→ **Records provided**
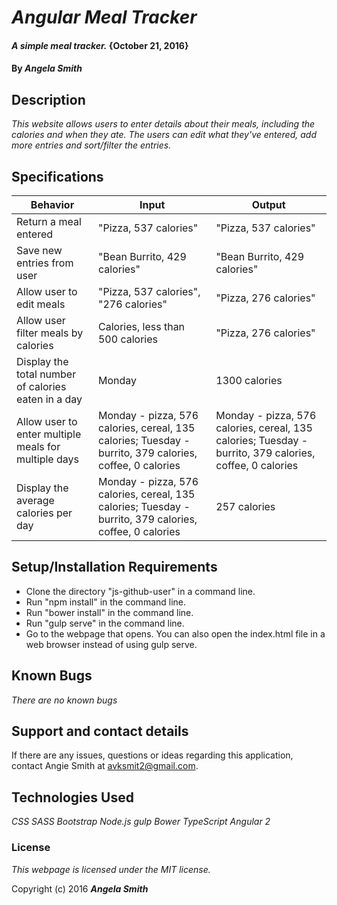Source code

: # _Angular Meal Tracker_

#### _A simple meal tracker._ {October 21, 2016}

#### By _**Angela Smith**_

## Description

_This website allows users to enter details about their meals, including the calories and when they ate. The users can edit what they've entered, add more entries and sort/filter the entries._

## Specifications

| Behavior                   | Input    |Output|
| -------------------------- |----------| -----|
| Return a meal entered | "Pizza, 537 calories" | "Pizza, 537 calories" |
| Save new entries from user | "Bean Burrito, 429 calories" | "Bean Burrito, 429 calories" |
| Allow user to edit meals | "Pizza, 537 calories", "276 calories" | "Pizza, 276 calories" |
| Allow user filter meals by calories | Calories, less than 500 calories | "Pizza, 276 calories" |
| Display the total number of calories eaten in a day | Monday | 1300 calories |
| Allow user to enter multiple meals for multiple days | Monday - pizza, 576 calories, cereal, 135 calories; Tuesday - burrito, 379 calories, coffee, 0 calories | Monday - pizza, 576 calories, cereal, 135 calories; Tuesday - burrito, 379 calories, coffee, 0 calories |
| Display the average calories per day | Monday - pizza, 576 calories, cereal, 135 calories; Tuesday - burrito, 379 calories, coffee, 0 calories | 257 calories |


## Setup/Installation Requirements

* Clone the directory "js-github-user" in a command line.
* Run "npm install" in the command line.
* Run "bower install" in the command line.
* Run "gulp serve" in the command line.
* Go to the webpage that opens. You can also open the index.html file in a web browser instead of using gulp serve.

## Known Bugs

_There are no known bugs_

## Support and contact details

If there are any issues, questions or ideas regarding this application, contact Angie Smith at avksmit2@gmail.com.

## Technologies Used

_CSS
SASS
Bootstrap
Node.js
gulp
Bower
TypeScript
Angular 2_

### License

*This webpage is licensed under the MIT license.*

Copyright (c) 2016 _**Angela Smith**_
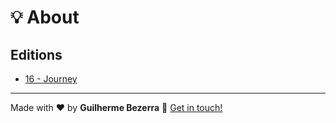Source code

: # 💡 About

## Editions

- [16 - Journey](https://github.com/gbdsantos/next-level-week/tree/master/16-edition "Plann.er app - React Native")

---
Made with ❤️ by **Guilherme Bezerra** 👋 [Get in touch!](https://www.linkedin.com/in/gbdsantos)
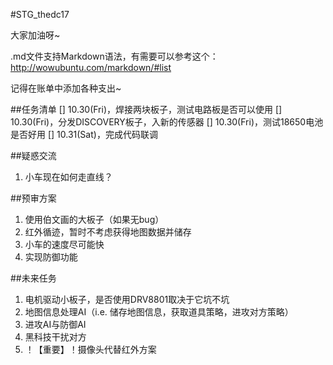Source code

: #STG_thedc17

大家加油呀~

.md文件支持Markdown语法，有需要可以参考这个：http://wowubuntu.com/markdown/#list

记得在账单中添加各种支出~

##任务清单
[] 10.30(Fri)，焊接两块板子，测试电路板是否可以使用
[] 10.30(Fri)，分发DISCOVERY板子，入新的传感器
[] 10.30(Fri)，测试18650电池是否好用
[] 10.31(Sat)，完成代码联调

##疑惑交流
1. 小车现在如何走直线？

##预审方案
1. 使用伯文画的大板子（如果无bug）
2. 红外循迹，暂时不考虑获得地图数据并储存
3. 小车的速度尽可能快
4. 实现防御功能

##未来任务
1. 电机驱动小板子，是否使用DRV8801取决于它坑不坑
2. 地图信息处理AI（i.e. 储存地图信息，获取道具策略，进攻对方策略）
3. 进攻AI与防御AI
4. 黑科技干扰对方
5. ！【重要】！摄像头代替红外方案
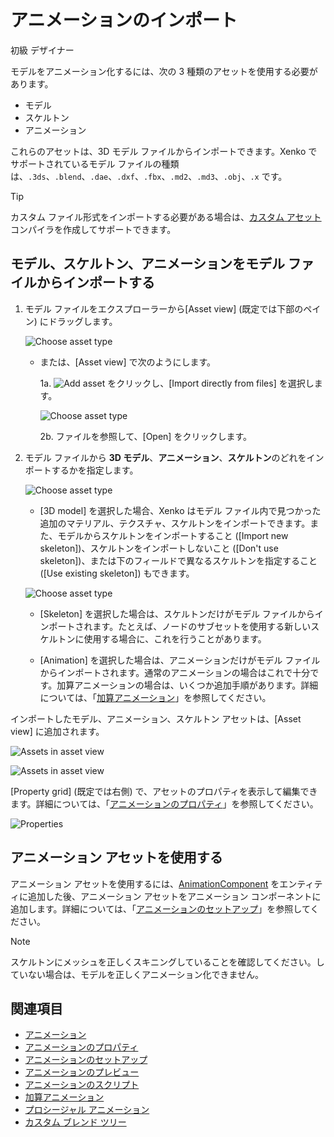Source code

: # アニメーションのインポート

<span class="label label-doc-level">初級</span>
<span class="label label-doc-audience">デザイナー</span>

モデルをアニメーション化するには、次の 3 種類のアセットを使用する必要があります。

* モデル
* スケルトン
* アニメーション

これらのアセットは、3D モデル ファイルからインポートできます。Xenko でサポートされているモデル ファイルの種類は、``.3ds``、``.blend``、``.dae``、``.dxf``、``.fbx``、``.md2``、``.md3``、``.obj``、``.x`` です。

> [!TIP]
> カスタム ファイル形式をインポートする必要がある場合は、[カスタム アセット](../engine/assets/create-a-custom-asset.md) コンパイラを作成してサポートできます。

## モデル、スケルトン、アニメーションをモデル ファイルからインポートする

1. モデル ファイルをエクスプローラーから[Asset view] (既定では下部のペイン) にドラッグします。

    ![Choose asset type](media/create-and-add-assets-drag-and-drop-model.png)

    * または、[Asset view] で次のようにします。

        1a. ![Add asset](media/create-and-add-assets-add-new-asset-button.png) をクリックし、[Import directly from files] を選択します。

        ![Choose asset type](media/create-and-add-assets-add-new1.png)

        2b. ファイルを参照して、[Open] をクリックします。

2. モデル ファイルから **3D モデル**、**アニメーション**、**スケルトン**のどれをインポートするかを指定します。

    ![Choose asset type](media/create-and-add-assets-choose-asset-type.png)

    * [3D model] を選択した場合、Xenko はモデル ファイル内で見つかった追加のマテリアル、テクスチャ、スケルトンをインポートできます。また、モデルからスケルトンをインポートすること ([Import new skeleton])、スケルトンをインポートしないこと ([Don't use skeleton])、または下のフィールドで異なるスケルトンを指定すること ([Use existing skeleton]) もできます。

    ![Choose asset type](media/create-and-add-assets-model-import-parameters.png)

    * [Skeleton] を選択した場合は、スケルトンだけがモデル ファイルからインポートされます。たとえば、ノードのサブセットを使用する新しいスケルトンに使用する場合に、これを行うことがあります。

    * [Animation] を選択した場合は、アニメーションだけがモデル ファイルからインポートされます。通常のアニメーションの場合はこれで十分です。加算アニメーションの場合は、いくつか追加手順があります。詳細については、「[加算アニメーション](additive-animation.md)」を参照してください。

インポートしたモデル、アニメーション、スケルトン アセットは、[Asset view] に追加されます。

![Assets in asset view](media/assets-in-asset-view1.png)

![Assets in asset view](media/assets-in-asset-view2.png)

[Property grid] (既定では右側) で、アセットのプロパティを表示して編集できます。詳細については、「[アニメーションのプロパティ](animation-properties.md)」を参照してください。

![Properties](media/animations-properties.png)

## アニメーション アセットを使用する

アニメーション アセットを使用するには、[AnimationComponent](xref:SiliconStudio.Xenko.Engine.AnimationComponent) をエンティティに追加した後、アニメーション アセットをアニメーション コンポーネントに追加します。詳細については、「[アニメーションのセットアップ](set-up-animations.md)」を参照してください。

>[!NOTE]
>スケルトンにメッシュを正しくスキニングしていることを確認してください。していない場合は、モデルを正しくアニメーション化できません。

## 関連項目

* [アニメーション](index.md)
* [アニメーションのプロパティ](animation-properties.md)
* [アニメーションのセットアップ](set-up-animations.md)
* [アニメーションのプレビュー](preview-animations.md)
* [アニメーションのスクリプト](animation-scripts.md)
* [加算アニメーション](additive-animation.md)
* [プロシージャル アニメーション](procedural-animation.md)
* [カスタム ブレンド ツリー](custom-blend-trees.md)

→ **Problem description**
Your answer should consist of the lines from the listing that hold the word "entered".

→ **Worked solution**
_This website allows users to enter details about their meals, including the calories and when they ate. The users can edit what they've entered, add more entries and sort/filter the entries._
| Return a meal entered | "Pizza, 537 calories" | "Pizza, 537 calories" |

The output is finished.